L’envie de créer une   association de lutte pour les droits des femmes est née des injustices que j’ai pu observer dans le quotidien des femmes. En effet, aussi bien dans la vie privée que dans la vie publique, dans les zones rurales ou dans les zones urbaines, les femmes subissent toutes sortes d’injustices simplement parce qu’elles sont des femmes. Dans les familles, elles sont souvent soumises à des rites de veuvage violents et humiliants au terme desquels elles sont souvent dépouillées du patrimoine pourtant accumulé avec leurs époux. Dans le milieu professionnel par exemple, elles sont confinées dans des rôles subalternes même lorsqu’elles sont aussi –voire plus-qualifiées que leurs collègues hommes. Il est difficile de rester indifférente devant d’aussi nombreuses injustices notamment quand on est un humain a fortiori une femme.
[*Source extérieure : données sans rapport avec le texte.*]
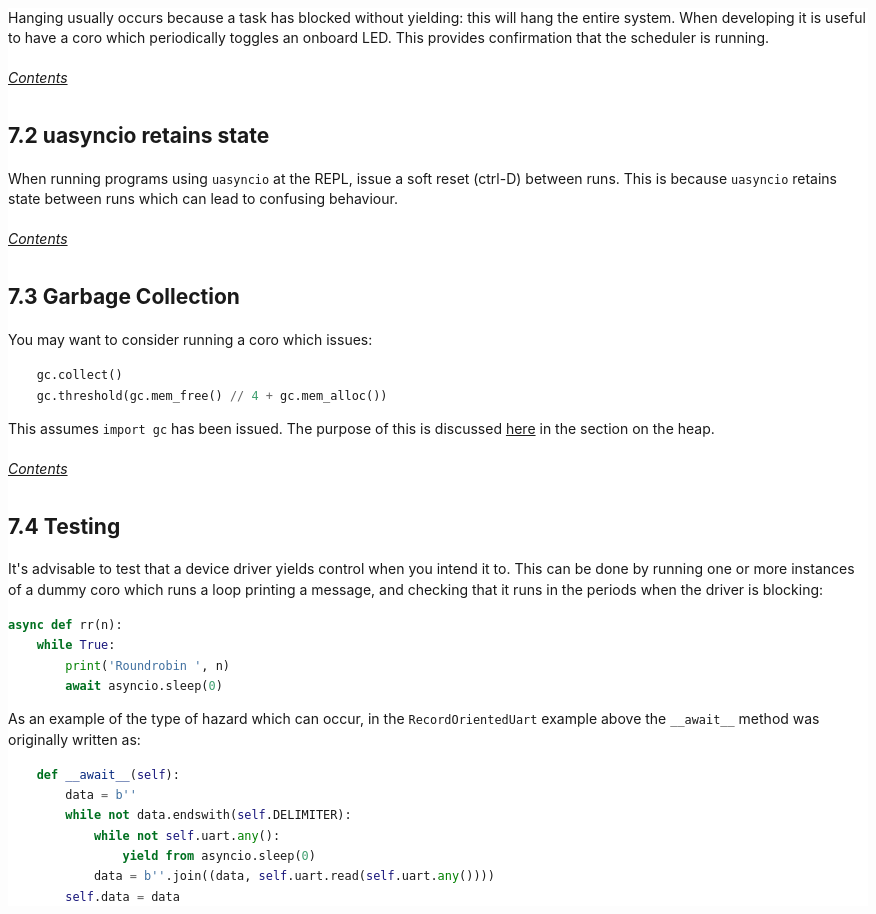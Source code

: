 Hanging usually occurs because a task has blocked without yielding: this will
hang the entire system. When developing it is useful to have a coro which
periodically toggles an onboard LED. This provides confirmation that the
scheduler is running.

###### [Contents](./TUTORIAL.ja-jp.md#contents)

## 7.2 uasyncio retains state

When running programs using `uasyncio` at the REPL, issue a soft reset
(ctrl-D) between runs. This is because `uasyncio` retains state between runs
which can lead to confusing behaviour.

###### [Contents](./TUTORIAL.ja-jp.md#contents)

## 7.3 Garbage Collection

You may want to consider running a coro which issues:

```python
    gc.collect()
    gc.threshold(gc.mem_free() // 4 + gc.mem_alloc())
```

This assumes `import gc` has been issued. The purpose of this is discussed
[here](http://docs.micropython.org/en/latest/pyboard/reference/constrained.html)
in the section on the heap.

###### [Contents](./TUTORIAL.ja-jp.md#contents)

## 7.4 Testing

It's advisable to test that a device driver yields control when you intend it
to. This can be done by running one or more instances of a dummy coro which
runs a loop printing a message, and checking that it runs in the periods when
the driver is blocking:

```python
async def rr(n):
    while True:
        print('Roundrobin ', n)
        await asyncio.sleep(0)
```

As an example of the type of hazard which can occur, in the `RecordOrientedUart`
example above the `__await__` method was originally written as:

```python
    def __await__(self):
        data = b''
        while not data.endswith(self.DELIMITER):
            while not self.uart.any():
                yield from asyncio.sleep(0)
            data = b''.join((data, self.uart.read(self.uart.any())))
        self.data = data
```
Participer à l’amélioration de la condition de la femme congolaise est ce qui m’anime. Telle est également la vocation de la Fondation SOUNGA.
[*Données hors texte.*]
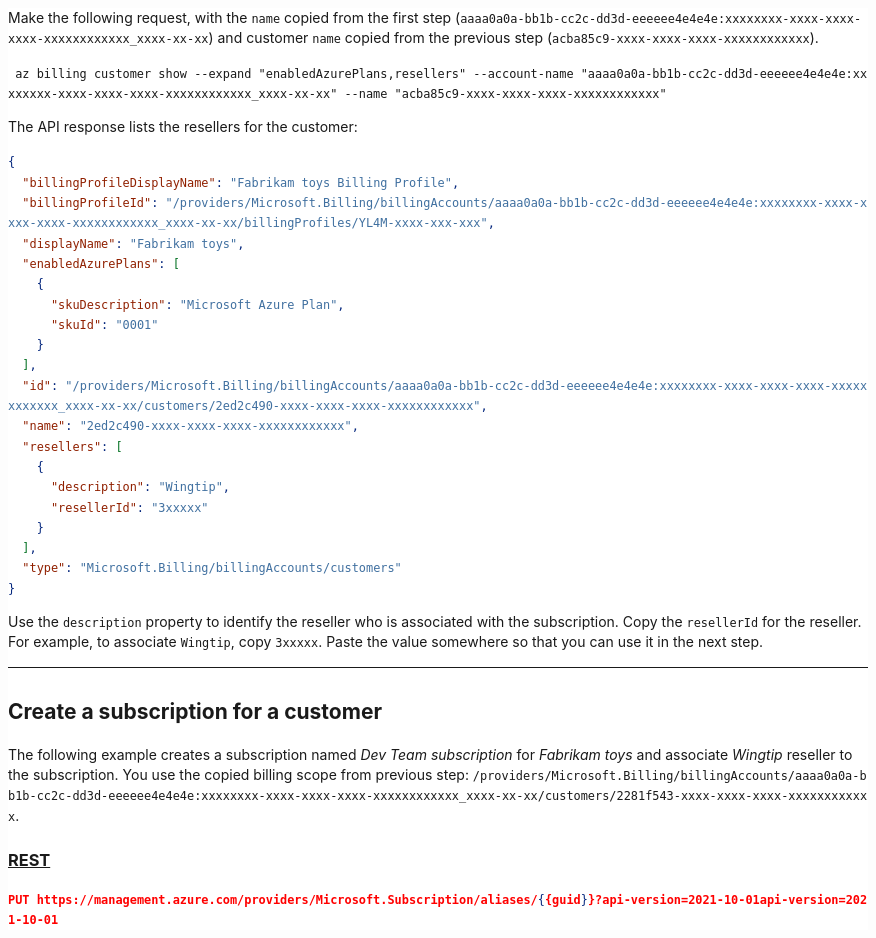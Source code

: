 Make the following request, with the `name` copied from the first step (```aaaa0a0a-bb1b-cc2c-dd3d-eeeeee4e4e4e:xxxxxxxx-xxxx-xxxx-xxxx-xxxxxxxxxxxx_xxxx-xx-xx```) and customer `name` copied from the previous step (```acba85c9-xxxx-xxxx-xxxx-xxxxxxxxxxxx```).

```azurecli
 az billing customer show --expand "enabledAzurePlans,resellers" --account-name "aaaa0a0a-bb1b-cc2c-dd3d-eeeeee4e4e4e:xxxxxxxx-xxxx-xxxx-xxxx-xxxxxxxxxxxx_xxxx-xx-xx" --name "acba85c9-xxxx-xxxx-xxxx-xxxxxxxxxxxx"
```

The API response lists the resellers for the customer:

```json
{
  "billingProfileDisplayName": "Fabrikam toys Billing Profile",
  "billingProfileId": "/providers/Microsoft.Billing/billingAccounts/aaaa0a0a-bb1b-cc2c-dd3d-eeeeee4e4e4e:xxxxxxxx-xxxx-xxxx-xxxx-xxxxxxxxxxxx_xxxx-xx-xx/billingProfiles/YL4M-xxxx-xxx-xxx",
  "displayName": "Fabrikam toys",
  "enabledAzurePlans": [
    {
      "skuDescription": "Microsoft Azure Plan",
      "skuId": "0001"
    }
  ],
  "id": "/providers/Microsoft.Billing/billingAccounts/aaaa0a0a-bb1b-cc2c-dd3d-eeeeee4e4e4e:xxxxxxxx-xxxx-xxxx-xxxx-xxxxxxxxxxxx_xxxx-xx-xx/customers/2ed2c490-xxxx-xxxx-xxxx-xxxxxxxxxxxx",
  "name": "2ed2c490-xxxx-xxxx-xxxx-xxxxxxxxxxxx",
  "resellers": [
    {
      "description": "Wingtip",
      "resellerId": "3xxxxx"
    }
  ],
  "type": "Microsoft.Billing/billingAccounts/customers"
}

```

Use the `description` property to identify the reseller who is associated with the subscription. Copy the `resellerId` for the reseller. For example, to associate `Wingtip`, copy `3xxxxx`. Paste the value somewhere so that you can use it in the next step.

---

## Create a subscription for a customer

The following example creates a subscription named *Dev Team subscription*  for *Fabrikam toys* and associate *Wingtip* reseller to the subscription. You use the copied billing scope from previous step: `/providers/Microsoft.Billing/billingAccounts/aaaa0a0a-bb1b-cc2c-dd3d-eeeeee4e4e4e:xxxxxxxx-xxxx-xxxx-xxxx-xxxxxxxxxxxx_xxxx-xx-xx/customers/2281f543-xxxx-xxxx-xxxx-xxxxxxxxxxxx`.

### [REST](#tab/rest)

```json
PUT https://management.azure.com/providers/Microsoft.Subscription/aliases/{{guid}}?api-version=2021-10-01api-version=2021-10-01
```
A ce jour, Quelles actions concrètes avez-vous posées ?

La Fondation SOUNGA a mis sur pied quatre projets majeurs. Le premier concerne l’incubateur féminin Sounga Nga qui vise à favoriser l’autonomisation des femmes via l’entreprenariat. Nous en avons parlé ci-dessus. Le second est le Focus group Sounga qui a lieu chaque année en vue d’identifier la perception du rôle de la femme dans la société congolaise. Le troisième est le Label Genre Sounga. Ce projet consiste à magnifier les entreprises qui intègrent le plus les femmes à travers un classement. L’objectif est de favoriser l’employabilité des femmes et la parité professionnelle au Congo. Enfin, nous avons des actions de lobbying à travers des tribunes, des argumentaires ou des sessions de travail avec les décideurs publics afin d’améliorer la situation de la femme congolaise.

Danièle Sassou N'guesso: "Tout est à changer chez la femme...partout" (Interview)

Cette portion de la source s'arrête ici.